BEGIN Data section

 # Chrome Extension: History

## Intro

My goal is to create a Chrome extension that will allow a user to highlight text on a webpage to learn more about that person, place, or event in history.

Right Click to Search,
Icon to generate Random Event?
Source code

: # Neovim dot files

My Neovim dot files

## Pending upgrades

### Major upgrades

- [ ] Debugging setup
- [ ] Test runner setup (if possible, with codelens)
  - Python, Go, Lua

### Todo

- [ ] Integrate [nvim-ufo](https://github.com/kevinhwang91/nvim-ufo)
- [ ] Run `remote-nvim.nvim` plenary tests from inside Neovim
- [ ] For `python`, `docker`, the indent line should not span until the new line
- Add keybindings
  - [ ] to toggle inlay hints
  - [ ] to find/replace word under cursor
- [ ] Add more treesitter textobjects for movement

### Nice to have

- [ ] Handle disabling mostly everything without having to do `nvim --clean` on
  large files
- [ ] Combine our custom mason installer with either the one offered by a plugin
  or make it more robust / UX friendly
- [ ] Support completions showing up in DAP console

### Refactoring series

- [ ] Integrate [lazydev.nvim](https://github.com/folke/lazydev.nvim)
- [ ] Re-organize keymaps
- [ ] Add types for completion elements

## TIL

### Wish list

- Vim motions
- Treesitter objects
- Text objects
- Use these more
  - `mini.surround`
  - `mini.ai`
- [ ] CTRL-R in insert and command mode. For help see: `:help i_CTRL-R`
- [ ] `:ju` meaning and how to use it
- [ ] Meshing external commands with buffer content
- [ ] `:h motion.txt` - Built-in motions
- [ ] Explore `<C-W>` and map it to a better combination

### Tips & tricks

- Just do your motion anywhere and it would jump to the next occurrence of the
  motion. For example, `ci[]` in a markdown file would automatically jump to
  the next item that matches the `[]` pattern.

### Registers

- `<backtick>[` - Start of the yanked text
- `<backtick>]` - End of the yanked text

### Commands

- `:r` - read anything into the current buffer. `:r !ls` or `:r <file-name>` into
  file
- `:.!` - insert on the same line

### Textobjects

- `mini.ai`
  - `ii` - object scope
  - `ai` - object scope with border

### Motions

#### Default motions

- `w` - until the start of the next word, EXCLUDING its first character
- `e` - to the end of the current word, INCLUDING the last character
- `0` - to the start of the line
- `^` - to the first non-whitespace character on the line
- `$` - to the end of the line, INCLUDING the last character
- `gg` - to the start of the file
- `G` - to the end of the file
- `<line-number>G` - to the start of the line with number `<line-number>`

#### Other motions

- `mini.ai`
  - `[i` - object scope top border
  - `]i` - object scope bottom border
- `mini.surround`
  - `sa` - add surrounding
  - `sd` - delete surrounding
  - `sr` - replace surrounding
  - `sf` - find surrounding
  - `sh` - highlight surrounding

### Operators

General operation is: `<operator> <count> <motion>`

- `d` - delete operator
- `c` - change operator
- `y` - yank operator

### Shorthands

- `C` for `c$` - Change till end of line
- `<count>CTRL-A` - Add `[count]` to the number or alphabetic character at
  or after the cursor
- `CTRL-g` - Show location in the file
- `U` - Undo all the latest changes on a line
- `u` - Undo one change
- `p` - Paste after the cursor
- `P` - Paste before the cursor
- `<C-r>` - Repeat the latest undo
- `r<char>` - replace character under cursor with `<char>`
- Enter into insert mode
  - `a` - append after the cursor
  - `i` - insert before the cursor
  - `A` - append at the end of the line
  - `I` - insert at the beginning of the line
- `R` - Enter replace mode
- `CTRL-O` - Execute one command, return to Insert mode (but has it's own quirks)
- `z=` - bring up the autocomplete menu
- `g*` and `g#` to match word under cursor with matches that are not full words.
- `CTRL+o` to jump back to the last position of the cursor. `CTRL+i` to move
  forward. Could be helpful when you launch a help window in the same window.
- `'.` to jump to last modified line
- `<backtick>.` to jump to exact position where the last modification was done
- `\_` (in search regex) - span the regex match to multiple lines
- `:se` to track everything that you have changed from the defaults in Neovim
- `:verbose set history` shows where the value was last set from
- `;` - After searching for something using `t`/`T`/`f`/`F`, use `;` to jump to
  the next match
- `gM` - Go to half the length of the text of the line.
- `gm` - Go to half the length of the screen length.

END Data section

What you have to do:
Top to bottom, transcribe every line above exactly.

Task response:
 # Chrome Extension: History

## Intro

My goal is to create a Chrome extension that will allow a user to highlight text on a webpage to learn more about that person, place, or event in history.

Right Click to Search,
Icon to generate Random Event?
Source code

: # Neovim dot files

My Neovim dot files

## Pending upgrades

### Major upgrades

- [ ] Debugging setup
- [ ] Test runner setup (if possible, with codelens)
  - Python, Go, Lua

### Todo

- [ ] Integrate [nvim-ufo](https://github.com/kevinhwang91/nvim-ufo)
- [ ] Run `remote-nvim.nvim` plenary tests from inside Neovim
- [ ] For `python`, `docker`, the indent line should not span until the new line
- Add keybindings
  - [ ] to toggle inlay hints
  - [ ] to find/replace word under cursor
- [ ] Add more treesitter textobjects for movement

### Nice to have

- [ ] Handle disabling mostly everything without having to do `nvim --clean` on
  large files
- [ ] Combine our custom mason installer with either the one offered by a plugin
  or make it more robust / UX friendly
- [ ] Support completions showing up in DAP console

### Refactoring series

- [ ] Integrate [lazydev.nvim](https://github.com/folke/lazydev.nvim)
- [ ] Re-organize keymaps
- [ ] Add types for completion elements

## TIL

### Wish list

- Vim motions
- Treesitter objects
- Text objects
- Use these more
  - `mini.surround`
  - `mini.ai`
- [ ] CTRL-R in insert and command mode. For help see: `:help i_CTRL-R`
- [ ] `:ju` meaning and how to use it
- [ ] Meshing external commands with buffer content
- [ ] `:h motion.txt` - Built-in motions
- [ ] Explore `<C-W>` and map it to a better combination

### Tips & tricks

- Just do your motion anywhere and it would jump to the next occurrence of the
  motion. For example, `ci[]` in a markdown file would automatically jump to
  the next item that matches the `[]` pattern.

### Registers

- `<backtick>[` - Start of the yanked text
- `<backtick>]` - End of the yanked text

### Commands

- `:r` - read anything into the current buffer. `:r !ls` or `:r <file-name>` into
  file
- `:.!` - insert on the same line

### Textobjects

- `mini.ai`
  - `ii` - object scope
  - `ai` - object scope with border

### Motions

#### Default motions

- `w` - until the start of the next word, EXCLUDING its first character
- `e` - to the end of the current word, INCLUDING the last character
- `0` - to the start of the line
- `^` - to the first non-whitespace character on the line
- `$` - to the end of the line, INCLUDING the last character
- `gg` - to the start of the file
- `G` - to the end of the file
- `<line-number>G` - to the start of the line with number `<line-number>`

#### Other motions

- `mini.ai`
  - `[i` - object scope top border
  - `]i` - object scope bottom border
- `mini.surround`
  - `sa` - add surrounding
  - `sd` - delete surrounding
  - `sr` - replace surrounding
  - `sf` - find surrounding
  - `sh` - highlight surrounding

### Operators

General operation is: `<operator> <count> <motion>`

- `d` - delete operator
- `c` - change operator
- `y` - yank operator

### Shorthands

- `C` for `c$` - Change till end of line
- `<count>CTRL-A` - Add `[count]` to the number or alphabetic character at
  or after the cursor
- `CTRL-g` - Show location in the file
- `U` - Undo all the latest changes on a line
- `u` - Undo one change
- `p` - Paste after the cursor
- `P` - Paste before the cursor
- `<C-r>` - Repeat the latest undo
- `r<char>` - replace character under cursor with `<char>`
- Enter into insert mode
  - `a` - append after the cursor
  - `i` - insert before the cursor
  - `A` - append at the end of the line
  - `I` - insert at the beginning of the line
- `R` - Enter replace mode
- `CTRL-O` - Execute one command, return to Insert mode (but has it's own quirks)
- `z=` - bring up the autocomplete menu
- `g*` and `g#` to match word under cursor with matches that are not full words.
- `CTRL+o` to jump back to the last position of the cursor. `CTRL+i` to move
  forward. Could be helpful when you launch a help window in the same window.
- `'.` to jump to last modified line
- `<backtick>.` to jump to exact position where the last modification was done
- `\_` (in search regex) - span the regex match to multiple lines
- `:se` to track everything that you have changed from the defaults in Neovim
- `:verbose set history` shows where the value was last set from
- `;` - After searching for something using `t`/`T`/`f`/`F`, use `;` to jump to
  the next match
- `gM` - Go to half the length of the text of the line.
- `gm` - Go to half the length of the screen length.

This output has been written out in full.